En esta
ciudad húmeda, norteña, desagradecida, no hay días en rojo, todos son grises,
incluso –sobre todo- las fiestas de guardar.
Pero hay un
viejo café donde el tiempo pasa tan despacio o más como en las avenidas burguesas
y sus charcos de arcoíris sucio. Es un café como los de antes, con sus mesas de
mármol veteado y sus sillas de hierro colado. Un mostrador con aros pegajosos
de copas de anís y lámparas de baquelita con bombillas de cuarenta y cinco.

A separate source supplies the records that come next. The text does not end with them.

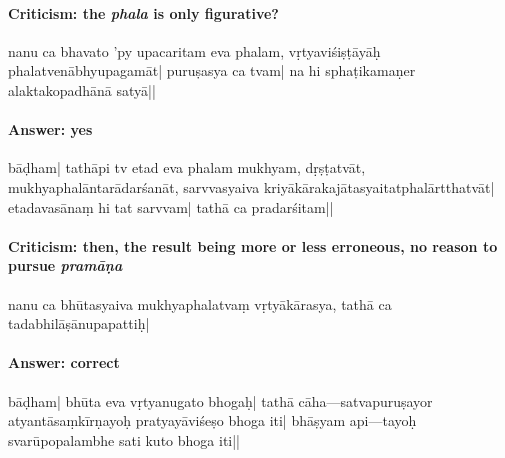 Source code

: \paragraph{Criticism: the \emph{phala} is only figurative?}
nanu ca bhavato ’py upacaritam eva phalam, vṛtyaviśiṣṭāyāḥ 
phalatvenābhyupagamāt| puruṣasya ca %
tvam| na hi sphaṭikamaṇer %
a\mde laktakopadhānā satyā||

\paragraph{Answer: yes}
bāḍham| tathāpi tv etad eva %
phalam mukhyam, dṛṣṭatvāt, mukhyaphalāntarādarśanāt, sarvvasyaiva kriyākārakajātasyaitatpha\-lārtthatvāt| etadavasānaṃ hi tat sarvvam| 
tathā ca pradarśitam||

\paragraph{Criticism: then, the result being more or less erroneous, no reason to pursue \emph{pramāṇa}}
nanu ca bhūtasyaiva mukhyaphalatvaṃ vṛtyāk\mde ārasya, 
tathā ca tadabhilāṣānupapattiḥ| 

\paragraph{Answer: correct}
bāḍham| bhūta %
\mds eva vṛtyanugato bhogaḥ| tathā cāha---satvapuruṣayo\mde r atyantāsaṃkīrṇa\mds yoḥ pratyayāviśeṣo bhoga %
 iti| bhā\-ṣyam api---tayoḥ svarūpopalambhe sati kuto bhoga iti||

Tres clientes perenes se sientan a desmembrar su pasado, ya que los recuerdos
son la pintura descascarillada de su memoria que se les está cayéndo poco
a poco, sin que nadie pueda hacer nada.
Son tres
hombres que no juegan al póker –como aquellos tres de los que hablamos no hace
tanto- ni miran a las niñas pasar tras los cristales. Se sientan al fondo, en
una mesa vestida con tres tazas de café negro, un cenicero y un jarrón con dos
flores. A un lado, en la pared, hay colgado la típica advertencia enmarcada “reservado
el derecho de admisión”, alguien pintó debajo y a lápiz un añadido: sobretodo
a los homófobos y su puta madre.
Hoy
hablaremos de Carlos, aquí le llamamos cariñosamente “Cienfuegos”, es sordo
como una tapia pero lee los labios y conoce doscientas catorce maneras de oír
el canto de los pájaros. Sabemos que es nieto de un cuentero (no cuentista), lo
sabemos porque usted nos lo ha dicho, y yo la creo, usted se sabe al dedillo el
árbol genealógico de titiriteros, magos y taumaturgos. Sabemos que huyó o lo
expulsaron de una isla donde los orgasmos son iridiscentes, aunque la verdadera
historia solamente la sé yo y de cómo llegó a esta puta ciudad húmeda, norteña,
desagradecida.
Carlos era
maestro de primaria, allá en su pueblo. Al principio era divertido y fácil. Solamente
tenía que ser capaz de conseguir que un puñado de malandrines imberbes
aprendieran a sumar. Cada día empezaba igual:
Dos y dos
son cuatro, cuatro y dos son seis, seis y dos son ocho, y ocho dieciséis.
Todos los
días mañana y tarde, mañana y tarde, Día tras otro, semana tras semana,
trimestres y trimestres de la misma cancioncilla machacona y atiplada.
Uno por uno
uno, dos por dos cuatro, tres por tres nueve, cuatro por cuatro dieciséis.
Un año,
otro año, así hasta veinte.
Cansado de
aquella tonada infernal decidió una mañana cortarles la lengua a toda aquella
pandilla de bribones descerebrados. De camino en el furgón policial los
mamporreros del sistema le abrochaban la camisa de fuerza y le cambiaban las
costillas de sitio a patadas. Él seguía escuchando dentro de su cabeza aquellos
soniquetes de mierda y aprovecho un descuido para perforarse los tímpanos con
el unicornio azul de Silvio.
Años más
tarde apareció en esta ciudad húmeda, norteña desagradecida, dónde no crecen
geranios, pero en una mesa de un viejo café siempre se encontrarán tres hombres
sentados frente a unas tazas de café negro, un cenicero y un jarrón con dos gardenias para ti.